Ungeliebt, missbraucht, allein!
Eine Pinzgauerin erzählt die Geschichte ihres tragischen Lebens
PINZGAU (cn). Das allerschlimmste ist für Juliane F.*, dass sie keinen Kontakt mehr zu ihrem einzigen Sohn und zu ihrem Enkelkind hat. „Aber man hat meinen Buben ja schon von Anfang an aus meinem Leben herausgerissen“, sagt die Oberpinzgauerin voller Verzweiflung und Traurigkeit.
Bauernhof im Oberpinzgau
Dabei ist dieser Schicksalsschlag nur einer von vielen, der Juliane F. im Laufe ihres Lebens widerfahren ist. Und wie so oft, hat das Elend im Kindesalter begonnen. Die mittlerweile 60-Jährige wuchs als einzige Tochter mit ihren Eltern und vier Brüdern auf einem kleinen Bauernhof im Oberpinzgau auf. Mit vier Jahren erkrankte das Mädchen an Scharlach, zurück blieb eine starke Hörbehinderung. In der Schule dann kam Juliane F.* trotzdem mit, besonders das Lesen und das Schreiben fielen ihr leicht.
Bei Besuch weggeschickt
„Meine Eltern haben mich den Brüdern gegenüber jedoch immer benachteiligt. Meine Mutter meinte oft ,Die Buben sind mein ganzer Stolz‘. Mit mir jedoch wurde so gut wie nichts geredet und wenn Besuch gekommen ist, bin ich weggeschickt worden. Trotz der großen Familie habe ich mich immer ganz allein gefühlt. Auch meine Brüder haben mich als minderwertigen Menschen gesehen. Ich habe mir immer so sehr eine liebe Schwester zum Reden gewünscht“, schildert die Frau. Ihre Hörbehinderung fällt im Gespräch übrigens kaum auf, die Pensionistin liest ihrem Gegenüber von den Lippen ab.
Vom Onkel vergewaltigt
Im Alter von zwölf Jahren begann für das Mädchen ein schreckliches Martyrium: Es wurde von einem seiner Onkel vergewaltigt und aus diesem ersten Mal wurden viele Male. „Aber es war eine Unmöglichkeit, mich den Eltern anzuvertrauen. Sie hätten mir sowieso nicht geglaubt, und mir fehlten auch die Worte für all das Schreckliche. Damals wurde über solche Dinge ja nicht geredet und mit mir schon gar nicht.“
Nach Liebe gesehnt
Die Söhne der Familie jedenfalls erlernten alle einen Beruf, der Tochter jedoch ist dies nicht ermöglicht worden. So arbeitete die junge Frau zunächst als Hilfsarbeiterin in einer Bekleidungsfirma, die Freizeit bestand darin, im Elternhaus und im Stall zu arbeiten.

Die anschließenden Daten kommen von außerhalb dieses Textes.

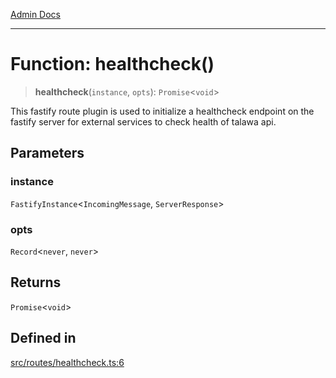 [Admin Docs](/)

***

# Function: healthcheck()

> **healthcheck**(`instance`, `opts`): `Promise`\<`void`\>

This fastify route plugin is used to initialize a healthcheck endpoint on the fastify server for external services to check health of talawa api.

## Parameters

### instance

`FastifyInstance`\<`IncomingMessage`, `ServerResponse`\>

### opts

`Record`\<`never`, `never`\>

## Returns

`Promise`\<`void`\>

## Defined in

[src/routes/healthcheck.ts:6](https://github.com/NishantSinghhhhh/talawa-api/blob/ff0f1d6ae21d3428519b64e42fe3bfdff573cb6e/src/routes/healthcheck.ts#L6)
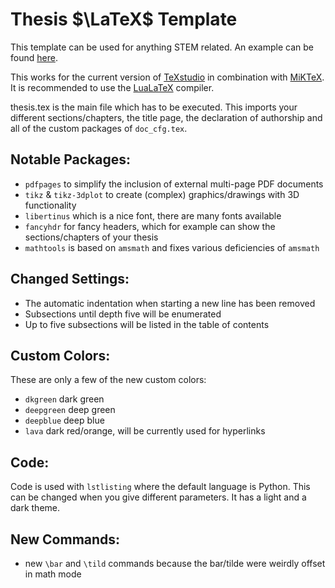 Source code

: # Thesis $\LaTeX$ Template
This template can be used for anything STEM related. An example can be found [here](example/example.pdf).

This works for the current version of [TeXstudio](https://www.texstudio.org/) in combination with [MiKTeX](https://miktex.org/). It is recommended to use the [LuaLaTeX](https://www.luatex.org/) compiler.

thesis.tex is the main file which has to be executed. This imports your different sections/chapters, the title page, the declaration of authorship and all of the custom packages of `doc_cfg.tex`.

## Notable Packages:

- `pdfpages` to simplify the inclusion of external multi-page PDF documents
- `tikz` & `tikz-3dplot` to create (complex) graphics/drawings with 3D functionality
- `libertinus` which is a nice font, there are many fonts available
- `fancyhdr` for fancy headers, which for example can show the sections/chapters of your thesis
- `mathtools` is based on `amsmath` and fixes various deficiencies of `amsmath`

## Changed Settings:

- The automatic indentation when starting a new line has been removed
- Subsections until depth five will be enumerated
- Up to five subsections will be listed in the table of contents

## Custom Colors:

These are only a few of the new custom colors:

- `dkgreen` dark green
- `deepgreen` deep green
- `deepblue` deep blue
- `lava` dark red/orange, will be currently used for hyperlinks

## Code:

Code is used with `lstlisting` where the default language is Python. This can be changed when you give different parameters. It has a light and a dark theme.

## New Commands:

- new `\bar` and `\tild` commands because the bar/tilde were weirdly offset in math mode
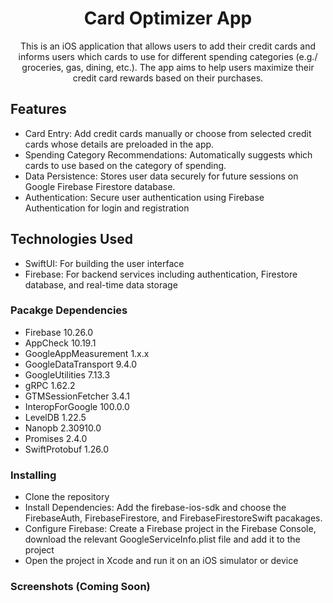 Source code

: <h1 align="center">Card Optimizer App</h1>
<p align="center"> This is an iOS application that allows users to add their credit cards and informs users which cards to use for different spending categories (e.g./ groceries, gas, dining, etc.). The app aims to help users maximize their credit card rewards based on their purchases.</p>

## Features
* Card Entry: Add credit cards manually or choose from selected credit cards whose details are preloaded in the app.
* Spending Category Recommendations: Automatically suggests which cards to use based on the category of spending.
* Data Persistence: Stores user data securely for future sessions on Google Firebase Firestore database.
* Authentication: Secure user authentication using Firebase Authentication for login and registration

## Technologies Used
* SwiftUI: For building the user interface
* Firebase: For backend services including authentication, Firestore database, and real-time data storage

### Pacakge Dependencies
* Firebase 10.26.0
* AppCheck 10.19.1
* GoogleAppMeasurement 1.x.x
* GoogleDataTransport 9.4.0
* GoogleUtilities 7.13.3
* gRPC 1.62.2
* GTMSessionFetcher 3.4.1
* InteropForGoogle 100.0.0
* LevelDB 1.22.5
* Nanopb 2.30910.0
* Promises 2.4.0
* SwiftProtobuf 1.26.0

### Installing

* Clone the repository
* Install Dependencies: Add the firebase-ios-sdk and choose the FirebaseAuth, FirebaseFirestore, and FirebaseFirestoreSwift pacakages.
* Configure Firebase: Create a Firebase project in the Firebase Console, download the relevant GoogleServiceInfo.plist file and add it to the project
* Open the project in Xcode and run it on an iOS simulator or device

### Screenshots (Coming Soon)

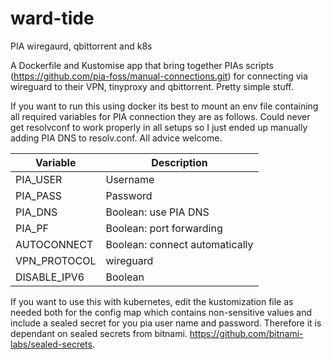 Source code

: # ward-tide
PIA wiregaurd, qbittorrent and k8s

A Dockerfile and Kustomise app that bring together PIAs scripts 
(https://github.com/pia-foss/manual-connections.git)
for connecting via wireguard to their VPN, tinyproxy and qbittorrent. Pretty simple stuff.

If you want to run this using docker its best to mount an env file containing all required
variables for PIA connection they are as follows. Could never get resolvconf to work properly in all setups
so I just ended up manually adding PIA DNS to resolv.conf. All advice welcome.

| Variable     |   Description  |
| ------------ | -------------- |
| PIA_USER     | Username |
| PIA_PASS     | Password |
| PIA_DNS      | Boolean: use PIA DNS |
| PIA_PF       | Boolean: port forwarding  
| AUTOCONNECT  | Boolean: connect automatically |
| VPN_PROTOCOL | wireguard |
| DISABLE_IPV6 | Boolean |

If you want to use this with kubernetes, edit the kustomization file as needed both for the config
map which contains non-sensitive values and include a sealed secret for you pia user name and password.
Therefore it is dependant on sealed secrets from bitnami. https://github.com/bitnami-labs/sealed-secrets.

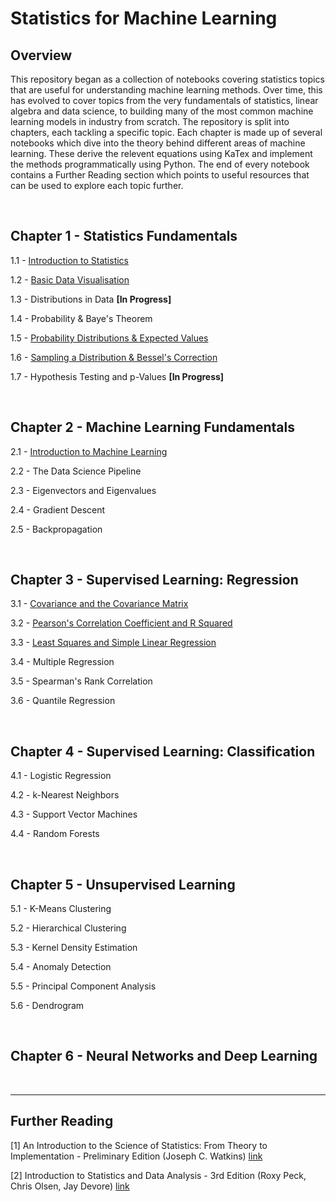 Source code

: # Statistics for Machine Learning

## Overview

This repository began as a collection of notebooks covering statistics topics that are useful for understanding machine learning methods. Over time, this has evolved to cover topics from the very fundamentals of statistics, linear algebra and data science, to building many of the most common machine learning models in industry from scratch. The repository is split into chapters, each tackling a specific topic. Each chapter is made up of several notebooks which dive into the theory behind different areas of machine learning. These derive the relevent equations using KaTex and implement the methods programmatically using Python. The end of every notebook contains a Further Reading section which points to useful resources that can be used to explore each topic further.

&nbsp;

## Chapter 1 - Statistics Fundamentals

1.1 - [Introduction to Statistics](https://github.com/BradneySmith/Statistics-for-Machine-Learning/blob/main/Chapter%201%20-%20Statistics%20Fundamentals/1.1%20-%20Introduction%20to%20Statistics.ipynb)

1.2 - [Basic Data Visualisation](https://github.com/BradneySmith/Statistics-for-Machine-Learning/blob/main/Chapter%201%20-%20Statistics%20Fundamentals/1.2%20-%20Basic%20Data%20Visualisation.ipynb)

1.3 - Distributions in Data **[In Progress]**

1.4 - Probability & Baye's Theorem

1.5 - [Probability Distributions & Expected Values](https://github.com/BradneySmith/Statistics-for-Machine-Learning/blob/main/Chapter%201%20-%20Statistics%20Fundamentals/1.5%20-%20Probability%20Distributions%20%26%20Expected%20Values.ipynb)

1.6 - [Sampling a Distribution & Bessel's Correction](https://github.com/BradneySmith/Statistics-for-Machine-Learning/blob/main/Chapter%201%20-%20Statistics%20Fundamentals/1.6-%20Sampling%20a%20Distribution%20&%20Bessel's%20Correction.ipynb)

1.7 - Hypothesis Testing and p-Values **[In Progress]**

&nbsp;

## Chapter 2 - Machine Learning Fundamentals

2.1 - [Introduction to Machine Learning](https://github.com/BradneySmith/Statistics-for-Machine-Learning/blob/main/Chapter%202%20-%20Machine%20Learning%20Fundamentals/2.1%20-%20Introduction%20to%20Machine%20Learning.ipynb)

2.2 - The Data Science Pipeline

2.3 - Eigenvectors and Eigenvalues

2.4 - Gradient Descent

2.5 - Backpropagation

&nbsp;

## Chapter 3 - Supervised Learning: Regression

3.1 - [Covariance and the Covariance Matrix](https://github.com/BradneySmith/Statistics-for-Machine-Learning/blob/main/Chapter%203%20-%20Supervised%20Learning:%20Regression/3.1%20-%20Covariance%20and%20the%20Covariance%20Matrix.ipynb)

3.2 - [Pearson's Correlation Coefficient and R Squared](https://github.com/BradneySmith/Statistics-for-Machine-Learning/blob/main/Chapter%203%20-%20Supervised%20Learning:%20Regression/3.2%20-%20Pearson's%20Correlation%20Coefficient%20and%20R%20Squared.ipynb)

3.3 - [Least Squares and Simple Linear Regression](https://github.com/BradneySmith/Statistics-for-Machine-Learning/blob/main/Chapter%203%20-%20Supervised%20Learning:%20Regression/3.3%20-%20Least%20Squares%20and%20Simple%20Linear%20Regression.ipynb)

3.4 - Multiple Regression

3.5 - Spearman's Rank Correlation

3.6 - Quantile Regression

&nbsp;


## Chapter 4 - Supervised Learning: Classification

4.1 - Logistic Regression

4.2 - k-Nearest Neighbors

4.3 - Support Vector Machines

4.4 - Random Forests

&nbsp; 

## Chapter 5 - Unsupervised Learning

5.1 - K-Means Clustering

5.2 - Hierarchical Clustering

5.3 - Kernel Density Estimation

5.4 - Anomaly Detection

5.5 - Principal Component Analysis

5.6 - Dendrogram

&nbsp;

## Chapter 6 - Neural Networks and Deep Learning

&nbsp;

___

## Further Reading

[1] An Introduction to the Science of Statistics: From Theory to Implementation - Preliminary Edition (Joseph C. Watkins) [link](https://www.math.arizona.edu/~jwatkins/statbook.pdf)

[2] Introduction to Statistics and Data Analysis - 3rd Edition (Roxy Peck, Chris Olsen, Jay Devore) [link](https://www.spps.org/cms/lib/MN01910242/Centricity/Domain/859/Statistics%20Textbook.pdf)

Als Juliane F.* dann im Alter von 20 Jahren ausnahmsweise alleine zu einer Abendunterhaltung gehen durfte, lernte sie einen Mann kennen. Diesem war es ein leichtes, die eingeschüchterte und sich nach Liebe sehnende junge Frau bei dieser Begegnung zu verführen. „Dabei wurde ich schwanger. Den Mann habe ich nie mehr gesehen, aber ich habe mich trotzdem über mein Baby gefreut. Schließlich habe ich es neun Monate lang in mir getragen.“
Kein Recht auf Besuch
Wie damals bei ledigen Müttern üblich, zogen die Großeltern den kleinen Stefan* groß und der Großvater übernahm sogar - gegen den eigentlichen Willen von Juliane F.* - die Vormundschaft für das Kind. Die junge Mutter wohnte zwar nach wie vor im Elternhaus, „doch zu sagen hatte ich nichts. Mein Bub nannte meine Mutter Mama und mich beim Vornamen. Als Stefan* einmal acht Wochen lang im Krankenhaus lag, durfte ich nicht einmal hinein zu ihm, weil ich kein Recht dazu hatte“, erzählt Juliane F.*, die ihre Tränen nun nicht mehr zurückhalten kann.
„Immer mehr entfremdet“
Ständig bevormundet, gelang es Juliane F.* nach Jahren, vom Elternhaus auszuziehen. „Aber stets, wenn ich frei hatte, besuchte ich meinen Buben. Trotzdem hat er sich immer mehr entfremdet von mir und ich bin überzeugt davon, dass ihn meine Verwandtschaft gegen mich aufgehetzt hat - und später seine Ehefrau. Stefan* will nun keinen Kontakt mehr zu mir und mein Enkelkind habe ich zum letzten Mal gesehen, als es ein Jahr alt war“, schluchzt Juliane F.*.
Zwei Selbstmordversuche
Die Frau leidet seit Jahrzehnten an Depressionen, schlimmen Albträumen und hat zwei Selbstmordversuche hinter sich - und auch allein ist Juliane F.* immer noch.